The French musician Hugo Roussel came our way 16 years ago – on a record made for Pricilia Records with Norman D. Mayer. I may not have spun it recently, but I do have fond memories of that particular obscure CDR, a grisly drone made simply with guitar feedback, electronics and mixing desk. Roussel has resurfaced today as one half of Brussel, performing here with Bruno Fleurence, sometime accordian player in the “free” mode, and member of the ensemble Soixante Étages, a genre-hopping troupe who have the distinction of having made one record with Lionel Marchetti, the excellent latter-generation musique concrète composer. I see Roussel was also in this band at one point – at any rate he added guitar to their 2014 album Lumpen Orchestra. Today’s record Delta (33REVPERMI 3516) was made with Roussell on the guitar and Fleurence playing the organ, another guitar, and the “surepeti” – which may be an accordian, or an Indian shruti box. As you can guess, slow drones are the order of the day, but I like the steely deliberation with which this pair go about the day’s task, and it’s the near-opposite of that rather precious school of playing which insists on near-silence (as if making a sound would pollute the purity of the music in some way). Rather, this record is juiced up with solid emotions, mostly rather stern and contemplative, as befits an album with a raccoon on the front cover. Roussel and Fleurence seem to be brooding, frowning, and disapproving of the excesses of the modern world, as they retreat further into their private burrow or nest. Again, I refer you to the image of the raccoon. The music is all improvised and the duo describe the album as “six rugged soundscapes…a thick and crepuscular”, while claiming some affinities with Delta blues music.
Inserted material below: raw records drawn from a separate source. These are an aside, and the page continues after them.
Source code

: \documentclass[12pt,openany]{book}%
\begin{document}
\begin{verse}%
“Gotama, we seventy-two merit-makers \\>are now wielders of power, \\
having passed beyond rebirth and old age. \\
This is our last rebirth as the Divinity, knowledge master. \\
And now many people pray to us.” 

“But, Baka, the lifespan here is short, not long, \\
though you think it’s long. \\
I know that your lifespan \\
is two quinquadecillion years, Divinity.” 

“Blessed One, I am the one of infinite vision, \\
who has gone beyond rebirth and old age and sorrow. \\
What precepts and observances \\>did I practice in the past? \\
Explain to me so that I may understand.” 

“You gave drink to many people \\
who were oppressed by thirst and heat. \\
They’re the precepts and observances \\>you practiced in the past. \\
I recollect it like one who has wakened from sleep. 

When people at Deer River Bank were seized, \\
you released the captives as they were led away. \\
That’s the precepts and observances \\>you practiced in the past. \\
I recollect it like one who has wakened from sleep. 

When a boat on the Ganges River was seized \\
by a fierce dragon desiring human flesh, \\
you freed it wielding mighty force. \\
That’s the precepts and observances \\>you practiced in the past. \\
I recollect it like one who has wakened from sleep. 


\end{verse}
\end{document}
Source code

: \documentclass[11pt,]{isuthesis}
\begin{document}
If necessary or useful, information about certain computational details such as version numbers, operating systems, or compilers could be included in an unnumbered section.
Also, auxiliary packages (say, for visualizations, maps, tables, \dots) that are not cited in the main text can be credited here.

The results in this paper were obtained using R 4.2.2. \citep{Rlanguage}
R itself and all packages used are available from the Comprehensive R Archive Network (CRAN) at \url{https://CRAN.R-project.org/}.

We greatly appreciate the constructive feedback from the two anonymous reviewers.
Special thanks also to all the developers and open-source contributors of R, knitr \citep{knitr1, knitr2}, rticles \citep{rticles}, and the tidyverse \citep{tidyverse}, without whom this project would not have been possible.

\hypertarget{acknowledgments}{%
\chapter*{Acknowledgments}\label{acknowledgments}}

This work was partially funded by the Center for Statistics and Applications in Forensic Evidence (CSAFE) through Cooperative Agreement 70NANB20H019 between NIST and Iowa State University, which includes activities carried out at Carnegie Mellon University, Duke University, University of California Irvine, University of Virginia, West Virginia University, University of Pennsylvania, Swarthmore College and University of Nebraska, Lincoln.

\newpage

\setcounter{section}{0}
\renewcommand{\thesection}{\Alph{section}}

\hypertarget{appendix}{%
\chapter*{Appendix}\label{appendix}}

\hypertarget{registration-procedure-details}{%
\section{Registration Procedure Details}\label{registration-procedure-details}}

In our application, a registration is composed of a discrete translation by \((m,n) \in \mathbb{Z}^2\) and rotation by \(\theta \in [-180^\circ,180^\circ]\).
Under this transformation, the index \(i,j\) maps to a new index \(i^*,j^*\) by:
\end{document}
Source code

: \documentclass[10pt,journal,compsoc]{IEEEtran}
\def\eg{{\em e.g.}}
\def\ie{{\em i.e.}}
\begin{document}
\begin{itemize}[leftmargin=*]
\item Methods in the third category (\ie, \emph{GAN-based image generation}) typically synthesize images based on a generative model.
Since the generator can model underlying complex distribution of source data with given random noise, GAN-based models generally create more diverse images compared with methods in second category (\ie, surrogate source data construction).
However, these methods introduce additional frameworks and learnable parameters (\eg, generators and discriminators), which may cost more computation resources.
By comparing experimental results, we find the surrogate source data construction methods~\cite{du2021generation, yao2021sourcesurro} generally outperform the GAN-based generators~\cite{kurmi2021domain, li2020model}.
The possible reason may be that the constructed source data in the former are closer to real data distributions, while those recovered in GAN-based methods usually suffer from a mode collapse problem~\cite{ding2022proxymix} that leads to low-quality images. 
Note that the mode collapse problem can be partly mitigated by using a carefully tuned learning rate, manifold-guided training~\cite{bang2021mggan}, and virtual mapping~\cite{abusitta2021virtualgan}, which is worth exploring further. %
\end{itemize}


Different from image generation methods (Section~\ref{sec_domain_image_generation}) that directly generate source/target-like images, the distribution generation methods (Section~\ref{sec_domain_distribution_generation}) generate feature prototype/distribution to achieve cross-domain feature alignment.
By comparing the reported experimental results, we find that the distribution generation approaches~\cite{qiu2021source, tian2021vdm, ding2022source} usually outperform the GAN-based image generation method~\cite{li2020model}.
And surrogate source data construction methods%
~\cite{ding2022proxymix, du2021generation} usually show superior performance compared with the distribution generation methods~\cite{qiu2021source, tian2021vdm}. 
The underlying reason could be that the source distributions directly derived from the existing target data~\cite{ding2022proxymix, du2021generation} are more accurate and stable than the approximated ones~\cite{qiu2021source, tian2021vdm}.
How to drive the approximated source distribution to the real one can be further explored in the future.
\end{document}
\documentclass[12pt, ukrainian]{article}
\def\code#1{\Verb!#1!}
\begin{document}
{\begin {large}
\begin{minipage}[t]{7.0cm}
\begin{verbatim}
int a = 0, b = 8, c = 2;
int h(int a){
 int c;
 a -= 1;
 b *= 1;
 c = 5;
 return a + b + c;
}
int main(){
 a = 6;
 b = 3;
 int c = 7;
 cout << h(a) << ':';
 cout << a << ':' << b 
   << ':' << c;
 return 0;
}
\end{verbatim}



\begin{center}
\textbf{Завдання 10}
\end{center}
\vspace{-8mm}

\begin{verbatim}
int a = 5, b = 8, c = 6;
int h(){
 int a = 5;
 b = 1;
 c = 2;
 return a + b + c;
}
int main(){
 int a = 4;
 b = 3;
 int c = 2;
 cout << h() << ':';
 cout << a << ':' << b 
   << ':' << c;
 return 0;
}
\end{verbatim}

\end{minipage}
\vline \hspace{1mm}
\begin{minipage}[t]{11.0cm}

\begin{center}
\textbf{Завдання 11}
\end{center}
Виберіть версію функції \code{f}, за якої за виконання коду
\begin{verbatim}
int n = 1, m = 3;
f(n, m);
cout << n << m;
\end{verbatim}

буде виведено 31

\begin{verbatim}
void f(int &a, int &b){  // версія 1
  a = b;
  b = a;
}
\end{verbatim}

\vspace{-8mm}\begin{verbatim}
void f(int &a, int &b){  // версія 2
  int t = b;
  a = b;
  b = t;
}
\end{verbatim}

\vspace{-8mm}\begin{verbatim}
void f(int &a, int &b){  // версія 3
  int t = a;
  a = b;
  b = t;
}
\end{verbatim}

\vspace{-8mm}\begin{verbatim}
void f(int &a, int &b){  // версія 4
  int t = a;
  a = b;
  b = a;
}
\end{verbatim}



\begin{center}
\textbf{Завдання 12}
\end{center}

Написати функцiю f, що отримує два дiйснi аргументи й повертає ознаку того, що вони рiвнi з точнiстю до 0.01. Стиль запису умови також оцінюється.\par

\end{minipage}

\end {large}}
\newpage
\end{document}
This is their second release as Brussel, following 2013’s Härskeri. Arrived 14 November 2016.

World Without End

Cover of promo copy

Mystical droney sound art from Ariel Guzik has been captured on the LP Cordiox (VON023), a limited edition LP from the VON label. This wasn’t really produced as an album, but it captures some episodes from a sound installation called the Cordiox which Guzik made in Venice, a 12-foot high sound sculpture which was exhibited in San Lorenz Church in Venice as part of the Biennale. The sculpture seems to be made of quartz and wires, but from pictures found online there also appears to be a wooden box with knobs, dials, and lights which looks like a Renaissance art version of a synthesizer, and may or may not have some connection with the sculpture itself. On the record are some very solemn drones and resonating purrs, with faint echoes of a chiming sound of some sort buried in these multi-layered depths. One of the accomplishments of Guzik’s sound in this case is that it defies conventional musical notation as it spontaneously generates harmonic series that are impossible to capture. “Invisible magnetic forces” propel the work and create these sounds.

Actual LP cover

Invisible forces seem to have preoccupied Guzik for 25 years; this Mexican-born creator and polymath has worked at the Nature Expression and Resonance Research Laboratory in Mexico all that time, where he concerns himself with “the phenomena of resonance, mechanics, electricity, and magnetism”, all of which can be harnessed to make music. Unlike conventional scientific research, which sometimes might appear intent on explaining everything away, it is Guzik’s mission to preserve the mysteries of creation, and imagination and fantasy play a large part in his work also. Press notes supplied here by Karla Jasso and Carlos Casas speak freely of time-travel and dreaming when they encounter this strange music; Casas, at least, has been fortunate enough to visit the installation in situ, and returned with a fanciful tale about the dream of Marconi along the lines of “sound never dies…it emanates and resonates eternally”. Casas is convinced we can gain insights into the past, present and future through contemplation of the Cordiox. The label owners are persuaded that this LP is “the most hermetic and fabulous” release in their catalogue. From 27th October 2016.